St. Jude Medical temporarily halted the Portico valve program in September 2014 following the detection of reduced valve leaflet mobility as evaluated by 4-dimensional MDCT among patients participating in the United States pivotal trial (ClinicalTrials.gov: 02000115). This decision was undertaken even though preliminary clinical and echocardiography data failed to suggest any issues with the valve system. The present study confirms that early valve hemodynamics of the Portico system are comparable to contemporary TAVI systems. Importantly, a lack of increased residual gradients and the absence of cases of significant transvalvular AR were observed. Unfortunately, no transesophageal echocardiography or contrast MDCT exams were performed at follow-up in our study population, and no additional data to current knowledge on valve leaflet motion can be provided.

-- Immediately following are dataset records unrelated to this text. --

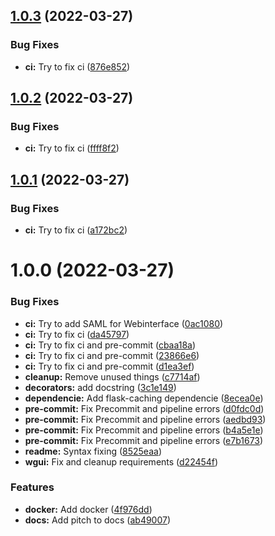 ## [1.0.3](https://github.com/eieste/wgui/compare/v1.0.2...v1.0.3) (2022-03-27)


### Bug Fixes

* **ci:** Try to fix ci ([876e852](https://github.com/eieste/wgui/commit/876e85238604de7b2b2e40be45ca29394aa31bfa))

## [1.0.2](https://github.com/eieste/wgui/compare/v1.0.1...v1.0.2) (2022-03-27)


### Bug Fixes

* **ci:** Try to fix ci ([ffff8f2](https://github.com/eieste/wgui/commit/ffff8f2c71c96571c13e5810f25e1090640c8008))

## [1.0.1](https://github.com/eieste/wgui/compare/v1.0.0...v1.0.1) (2022-03-27)


### Bug Fixes

* **ci:** Try to fix ci ([a172bc2](https://github.com/eieste/wgui/commit/a172bc262fcf985d31f9cda2149d8406430d9588))

# 1.0.0 (2022-03-27)


### Bug Fixes

* **ci:** Try to add SAML for Webinterface ([0ac1080](https://github.com/eieste/wgui/commit/0ac108012bd2ba678fc85154ac8f24a61a8d6344))
* **ci:** Try to fix ci ([da45797](https://github.com/eieste/wgui/commit/da4579717b639f55c9b5e64126600ea71f1599c3))
* **ci:** Try to fix ci and pre-commit ([cbaa18a](https://github.com/eieste/wgui/commit/cbaa18af1566ebf991e070e29cb45d9147a720af))
* **ci:** Try to fix ci and pre-commit ([23866e6](https://github.com/eieste/wgui/commit/23866e67af2c802e10f6c46d56b2f2c4534d088e))
* **ci:** Try to fix ci and pre-commit ([d1ea3ef](https://github.com/eieste/wgui/commit/d1ea3ef832697532e289dd6f80f16410c2fb00ba))
* **cleanup:** Remove unused things ([c7714af](https://github.com/eieste/wgui/commit/c7714af4471c590fa323b58a340170ae5d600d2a))
* **decorators:** add docstring ([3c1e149](https://github.com/eieste/wgui/commit/3c1e149c233f3b86988499f64fe8164820bfc567))
* **dependencie:** Add flask-caching dependencie ([8ecea0e](https://github.com/eieste/wgui/commit/8ecea0e3d6c8401d6982370ca20b1bd173422bfc))
* **pre-commit:** Fix Precommit and pipeline errors ([d0fdc0d](https://github.com/eieste/wgui/commit/d0fdc0d84b131df9077741ca5ebe244df616193a))
* **pre-commit:** Fix Precommit and pipeline errors ([aedbd93](https://github.com/eieste/wgui/commit/aedbd93ac3ada4e960f4f0fbaeea5151af5ca1af))
* **pre-commit:** Fix Precommit and pipeline errors ([b4a5e1e](https://github.com/eieste/wgui/commit/b4a5e1edb919de25afb32d74c13ee1d20234a436))
* **pre-commit:** Fix Precommit and pipeline errors ([e7b1673](https://github.com/eieste/wgui/commit/e7b1673cb9a66162e2ee63238d4f0977276daff5))
* **readme:** Syntax fixing ([8525eaa](https://github.com/eieste/wgui/commit/8525eaa1703cec17489253b0e9b186a08d686c34))
* **wgui:** Fix and cleanup requirements ([d22454f](https://github.com/eieste/wgui/commit/d22454f6bb7ca4a323b5e06aff59e107fe838937))


### Features

* **docker:** Add docker ([4f976dd](https://github.com/eieste/wgui/commit/4f976ddea5a2b68790437b1792832bab4ea3e3ca))
* **docs:** Add pitch to docs ([ab49007](https://github.com/eieste/wgui/commit/ab49007564333f2787a0953f61c970ef4ccb7ac1))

Although this study was not powered to detect differences in clinical events, no significant differences were found in early events between groups. No cases of valve thrombosis were reported, which is consistent with the previously reported low incidence of this complication.25 Of note, the permanent pacemaker implantation rate was low in both groups, particularly in the Portico group (4.8%). This incidence is much lower than contemporary data from other self-expanding transcatheter aortic valves,26 and may be partially due to the specific design of the Portico valve system. Compared with the CoreValve system, the Portico valve does not contain a flared inflow and it presents leaflets and a tissue cuff located low on the support frame, thereby minimizing device protrusion into the LVOT. In addition, deep valve implantation has been reported as an independent factor predicting the need for permanent pacemaker implantation post-TAVI with self-expanding valves.26 Due to the ability to completely resheath, the Portico valve can be repositioned in order to avoid lower implantation.

Limitations

Several caveats of the present analysis warrant further consideration, including its nonrandomized design and limited sample size. This was partially compensated by a strict matching process between groups, including 3-dimensional MDCT data, and a uniform standardized analysis performed by a central echocardiography core laboratory. However, these results need to be confirmed by a larger, prospectively designed randomized trial. As expected when evaluating a new transcatheter heart valve, both centers had less experience with the Portico valve compared with their experience of SXTV. Only patients who survived the hospitalization period were included in the present analysis, and, as a result, there may have been a possible “positive” patient selection bias in both groups. Also, no systematic data on calcium burden at the valve-annulus level (a factor that may influence the incidence of paravalvular leaks) were obtained in this study, precluding the use of this variable for the matching process. These data refer to tricuspid aortic valves, future studies in bicuspid aortic stenosis are needed.27 Finally, these data apply exclusively to the 23-mm valve and cannot be extrapolated to larger aortic annuli and valve sizes.

CONCLUSIONS

The 23-mm self-expanding Portico valve system was associated with a similar hemodynamic performance to the balloon-expandable SXTV system. While we await the results of the prospective randomized United States pivotal trial, the present report suggest that the Portico valve system could be a valid alternative for treating patients with severe aortic stenosis and small aortic annuli.

FUNDING

M. Del Trigo and O. Abdul-Jawad Altisent are supported by a research grant from the Fundación Alfonso Martín Escudero (Spain).

CONFLICTS OF INTEREST

J. Rodés-Cabau has received research grants from Edwards Lifesciences and St. Jude Medical. J. Webb has received consulting fees from Edwards Lifesciences and St. Jude Medical. P. Pibarot has received research grants from Edwards Lifesciences.